Those who say cats are cold by nature don’t know them at all. Or know the wrong kind. Cats can be heartbreakingly warm and loyal. The kind that will come and nestle up to you even if you chase after them with threats of blows for getting on your bed with muddy paws. So that when they are gone, you’d give anything to see them stretched out on your precious furniture once more, letting their fur down.
However, it is true that cats, at least those with stray blood in them, remain uncompromisingly independent. No amount of love, food, coaxing or threats will keep them indoors always and forever. Let the streets be dirty, full of menacing dogs, speeding cars, hostile humans, rival felines, barbed-wire fencing, treacherous steps or dizzy heights. There is an intrepid explorer in the most timid kitten.

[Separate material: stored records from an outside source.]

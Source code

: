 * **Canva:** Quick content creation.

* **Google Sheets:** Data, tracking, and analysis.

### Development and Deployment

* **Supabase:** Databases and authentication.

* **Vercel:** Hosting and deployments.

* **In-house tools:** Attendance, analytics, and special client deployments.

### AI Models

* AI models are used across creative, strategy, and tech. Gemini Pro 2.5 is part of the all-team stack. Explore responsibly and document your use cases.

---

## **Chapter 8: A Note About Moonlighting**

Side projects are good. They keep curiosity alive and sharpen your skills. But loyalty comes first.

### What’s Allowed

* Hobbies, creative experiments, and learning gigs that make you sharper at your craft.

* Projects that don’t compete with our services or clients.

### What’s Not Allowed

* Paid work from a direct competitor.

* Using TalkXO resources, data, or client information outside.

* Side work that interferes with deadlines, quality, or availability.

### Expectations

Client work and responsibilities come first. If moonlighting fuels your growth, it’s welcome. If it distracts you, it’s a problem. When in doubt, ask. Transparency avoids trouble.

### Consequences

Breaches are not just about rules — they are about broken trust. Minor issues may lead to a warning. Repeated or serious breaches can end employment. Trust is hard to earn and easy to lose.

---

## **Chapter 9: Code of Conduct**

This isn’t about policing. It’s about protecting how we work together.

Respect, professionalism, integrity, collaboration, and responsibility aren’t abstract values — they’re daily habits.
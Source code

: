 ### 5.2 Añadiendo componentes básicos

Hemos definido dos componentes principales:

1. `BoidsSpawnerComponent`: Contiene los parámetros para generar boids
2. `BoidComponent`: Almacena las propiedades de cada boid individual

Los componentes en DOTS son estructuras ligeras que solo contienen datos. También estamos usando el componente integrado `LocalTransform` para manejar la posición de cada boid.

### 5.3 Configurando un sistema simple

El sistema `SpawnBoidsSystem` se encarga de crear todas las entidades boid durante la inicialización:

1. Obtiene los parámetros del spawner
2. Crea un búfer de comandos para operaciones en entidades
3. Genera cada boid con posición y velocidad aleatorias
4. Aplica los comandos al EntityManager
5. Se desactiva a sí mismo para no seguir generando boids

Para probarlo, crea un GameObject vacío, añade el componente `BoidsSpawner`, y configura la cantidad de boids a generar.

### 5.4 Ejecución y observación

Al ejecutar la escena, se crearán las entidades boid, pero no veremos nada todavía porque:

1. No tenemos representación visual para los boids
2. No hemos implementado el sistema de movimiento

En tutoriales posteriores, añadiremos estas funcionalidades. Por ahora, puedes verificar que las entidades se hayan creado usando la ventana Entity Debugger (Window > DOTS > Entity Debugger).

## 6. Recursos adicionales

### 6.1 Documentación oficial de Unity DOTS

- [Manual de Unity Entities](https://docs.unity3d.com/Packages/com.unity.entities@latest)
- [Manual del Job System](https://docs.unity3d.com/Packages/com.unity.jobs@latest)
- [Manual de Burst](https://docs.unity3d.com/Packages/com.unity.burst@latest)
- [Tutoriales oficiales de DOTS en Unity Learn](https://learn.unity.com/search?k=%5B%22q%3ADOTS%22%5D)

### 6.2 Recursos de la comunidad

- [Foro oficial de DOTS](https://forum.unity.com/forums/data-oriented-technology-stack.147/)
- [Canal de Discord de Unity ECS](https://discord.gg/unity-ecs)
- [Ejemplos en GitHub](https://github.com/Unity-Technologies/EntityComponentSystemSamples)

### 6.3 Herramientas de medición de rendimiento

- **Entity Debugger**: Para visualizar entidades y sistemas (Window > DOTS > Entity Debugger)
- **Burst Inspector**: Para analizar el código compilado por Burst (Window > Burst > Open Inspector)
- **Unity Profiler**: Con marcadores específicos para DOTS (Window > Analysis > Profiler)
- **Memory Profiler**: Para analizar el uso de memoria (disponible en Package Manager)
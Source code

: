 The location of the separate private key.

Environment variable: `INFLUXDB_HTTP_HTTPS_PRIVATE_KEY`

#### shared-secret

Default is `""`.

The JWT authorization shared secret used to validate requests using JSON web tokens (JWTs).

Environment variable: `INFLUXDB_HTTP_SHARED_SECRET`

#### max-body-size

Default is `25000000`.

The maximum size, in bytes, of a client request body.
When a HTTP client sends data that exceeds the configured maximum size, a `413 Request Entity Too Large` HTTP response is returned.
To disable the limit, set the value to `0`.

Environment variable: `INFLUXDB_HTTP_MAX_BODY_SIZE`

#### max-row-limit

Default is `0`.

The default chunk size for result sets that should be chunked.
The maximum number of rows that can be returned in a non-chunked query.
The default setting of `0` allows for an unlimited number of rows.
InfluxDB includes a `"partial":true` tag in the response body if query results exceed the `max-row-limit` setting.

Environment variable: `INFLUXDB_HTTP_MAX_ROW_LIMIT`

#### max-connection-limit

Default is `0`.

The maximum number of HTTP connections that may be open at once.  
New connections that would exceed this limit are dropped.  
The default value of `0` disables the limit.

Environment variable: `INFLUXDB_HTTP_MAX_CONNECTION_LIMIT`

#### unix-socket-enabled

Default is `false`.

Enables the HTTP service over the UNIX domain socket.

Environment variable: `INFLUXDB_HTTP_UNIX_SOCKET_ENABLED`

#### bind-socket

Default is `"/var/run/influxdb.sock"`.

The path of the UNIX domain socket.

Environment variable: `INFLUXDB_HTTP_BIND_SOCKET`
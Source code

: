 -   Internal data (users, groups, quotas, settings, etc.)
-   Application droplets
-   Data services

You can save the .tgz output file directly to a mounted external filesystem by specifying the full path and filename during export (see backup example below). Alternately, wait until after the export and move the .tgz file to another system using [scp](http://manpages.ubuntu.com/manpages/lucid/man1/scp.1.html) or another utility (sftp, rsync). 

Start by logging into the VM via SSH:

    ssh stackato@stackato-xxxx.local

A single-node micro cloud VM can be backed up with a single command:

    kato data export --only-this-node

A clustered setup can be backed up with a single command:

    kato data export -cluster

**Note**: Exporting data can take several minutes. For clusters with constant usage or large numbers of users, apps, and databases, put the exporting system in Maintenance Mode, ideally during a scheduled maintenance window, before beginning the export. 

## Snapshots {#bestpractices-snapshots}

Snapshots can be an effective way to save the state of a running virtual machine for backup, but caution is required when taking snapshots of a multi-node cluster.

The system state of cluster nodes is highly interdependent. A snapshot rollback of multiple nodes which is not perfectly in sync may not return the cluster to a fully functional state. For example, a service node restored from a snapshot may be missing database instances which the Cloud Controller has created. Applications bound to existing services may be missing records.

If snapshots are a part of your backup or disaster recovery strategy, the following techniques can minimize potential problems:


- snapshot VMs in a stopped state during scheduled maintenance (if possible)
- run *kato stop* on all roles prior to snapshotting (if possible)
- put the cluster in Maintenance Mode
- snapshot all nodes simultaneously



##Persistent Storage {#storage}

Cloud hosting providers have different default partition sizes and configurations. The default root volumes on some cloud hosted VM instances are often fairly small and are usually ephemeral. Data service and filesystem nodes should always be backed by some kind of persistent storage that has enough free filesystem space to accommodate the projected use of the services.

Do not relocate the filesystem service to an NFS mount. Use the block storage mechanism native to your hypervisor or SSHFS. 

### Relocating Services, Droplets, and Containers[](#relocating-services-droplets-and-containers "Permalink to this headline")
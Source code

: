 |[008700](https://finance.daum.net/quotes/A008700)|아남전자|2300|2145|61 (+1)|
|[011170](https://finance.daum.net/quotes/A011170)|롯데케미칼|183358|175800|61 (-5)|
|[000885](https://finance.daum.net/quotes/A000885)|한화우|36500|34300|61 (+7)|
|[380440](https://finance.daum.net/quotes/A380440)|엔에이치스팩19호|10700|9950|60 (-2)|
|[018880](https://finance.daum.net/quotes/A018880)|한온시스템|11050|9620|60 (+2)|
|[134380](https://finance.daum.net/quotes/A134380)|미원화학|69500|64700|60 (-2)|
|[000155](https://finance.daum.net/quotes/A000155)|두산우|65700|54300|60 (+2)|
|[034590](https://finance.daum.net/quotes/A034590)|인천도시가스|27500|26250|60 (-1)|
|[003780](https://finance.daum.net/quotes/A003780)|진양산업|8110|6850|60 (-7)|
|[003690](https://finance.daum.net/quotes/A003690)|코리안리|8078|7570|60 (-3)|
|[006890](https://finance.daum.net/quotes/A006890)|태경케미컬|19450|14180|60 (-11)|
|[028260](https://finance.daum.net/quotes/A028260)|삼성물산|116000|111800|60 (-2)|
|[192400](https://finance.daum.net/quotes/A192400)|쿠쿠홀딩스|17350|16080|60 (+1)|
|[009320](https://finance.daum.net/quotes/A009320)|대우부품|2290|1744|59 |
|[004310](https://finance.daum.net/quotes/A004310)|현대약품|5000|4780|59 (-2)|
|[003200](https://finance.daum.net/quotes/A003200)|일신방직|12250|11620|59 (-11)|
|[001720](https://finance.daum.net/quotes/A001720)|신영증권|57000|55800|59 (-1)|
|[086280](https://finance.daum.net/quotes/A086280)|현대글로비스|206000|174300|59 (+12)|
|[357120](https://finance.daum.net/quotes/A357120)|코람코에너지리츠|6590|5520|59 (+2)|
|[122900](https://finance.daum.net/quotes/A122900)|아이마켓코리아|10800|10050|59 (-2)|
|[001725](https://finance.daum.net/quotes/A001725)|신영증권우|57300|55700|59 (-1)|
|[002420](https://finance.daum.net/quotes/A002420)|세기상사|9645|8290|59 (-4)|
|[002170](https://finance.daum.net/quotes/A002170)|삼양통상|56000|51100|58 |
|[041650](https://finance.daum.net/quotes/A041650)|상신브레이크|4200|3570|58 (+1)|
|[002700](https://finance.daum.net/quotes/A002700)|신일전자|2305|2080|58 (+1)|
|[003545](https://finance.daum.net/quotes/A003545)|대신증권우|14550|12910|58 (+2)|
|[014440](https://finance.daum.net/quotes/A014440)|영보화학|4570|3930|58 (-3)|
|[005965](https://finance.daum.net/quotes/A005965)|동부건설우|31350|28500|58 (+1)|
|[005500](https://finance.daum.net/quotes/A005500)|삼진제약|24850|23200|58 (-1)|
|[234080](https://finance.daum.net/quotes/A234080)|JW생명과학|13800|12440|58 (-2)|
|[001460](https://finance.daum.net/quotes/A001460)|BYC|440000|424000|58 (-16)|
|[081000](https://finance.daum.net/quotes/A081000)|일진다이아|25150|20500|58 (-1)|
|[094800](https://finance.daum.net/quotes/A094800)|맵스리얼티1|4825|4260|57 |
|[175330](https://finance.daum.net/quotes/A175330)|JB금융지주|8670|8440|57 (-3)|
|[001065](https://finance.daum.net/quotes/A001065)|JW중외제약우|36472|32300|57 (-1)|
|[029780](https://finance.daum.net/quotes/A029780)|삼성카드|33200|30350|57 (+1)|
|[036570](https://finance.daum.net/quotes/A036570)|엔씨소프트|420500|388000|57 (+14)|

Our tom of more than four years was born and brought up here. I remember when he and his sister were kittens, they were confined mostly to the ample rooftop to play around and be safe from the streets yet not get in our way downstairs. I was once leaving for a week. G, the male kitten, began wailing, looking down from the railing of the rooftop. His sister was less attached to me; she was merely concerned at her brother’s anguish. So she kept rubbing her head against his, one of the ways they show affection. When I returned, the sister was gone. She had climbed down from the roof to the street, only to be killed by a dog before she could be saved. Left alone, G had gone almost crazy with anxiety and loneliness, and it was all I could do to calm him when I returned.
We spent numerous late afternoons on our rooftop, playing football (what do you mean, you don’t know what I mean?), strolling, lazing around… even if I sat on the stairs reading a book, G would come up to sit near me. Then, when he grew older, he naturally began spending more time outdoors, in a world mysterious to us, for it must have existed very close to our house and yet was completely unknown to us: cats have a way of disappearing round the corner. Many times he came home with an injured paw or a nasty wound or a pitiable layer of dirt on his handsome coat. He refused to take medications properly; he refused to be daunted by these perils. He went where he wanted to, returned when he wanted to. He lived his life his way, I like to think.
And he died unbeknownst to us, who knows where and how, following closely a much younger and similarly beloved feline member of the household. G was our OG tom.
He is loved and missed and I hope he can feel a tight hug wherever he is now.